Start of SOURCE DATA
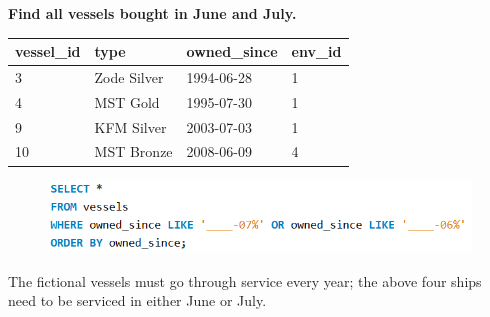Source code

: \documentclass[a4paper]{article}
\begin{document}
\begin{flushleft}
    {\bf Find all vessels bought in June and July.}
    \begin{table}[!ht]
    \flushleft
    \begin{tabular}{|l|l|l|l|}
    \hline
        vessel\_id & type & owned\_since & env\_id \\ \hline
        3 & Zode Silver & 1994-06-28 & 1 \\ \hline
        4 & MST Gold & 1995-07-30 & 1 \\ \hline
        9 & KFM Silver & 2003-07-03 & 1 \\ \hline
        10 & MST Bronze & 2008-06-09 & 4 \\ \hline
    \end{tabular}
    \end{table}
    \begin{figure} [H]
        \flushleft
        \includegraphics[width=0.8\linewidth]{code/SQLownedSince.PNG}
        \label{fig:SQLownedSince}
    \end{figure}
    The fictional vessels must go through service every year; the above four ships need to be serviced in either June or July.
\end{flushleft}
\newpage
\end{document}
End of SOURCE DATA
▸ **WHAT YOU NEED TO DO**:
Scan the material above for the string "July". Return each line where it occurs.

▸ **RESULT OF THIS EXERCISE**:
    {\bf Find all vessels bought in June and July.}
    The fictional vessels must go through service every year; the above four ships need to be serviced in either June or July.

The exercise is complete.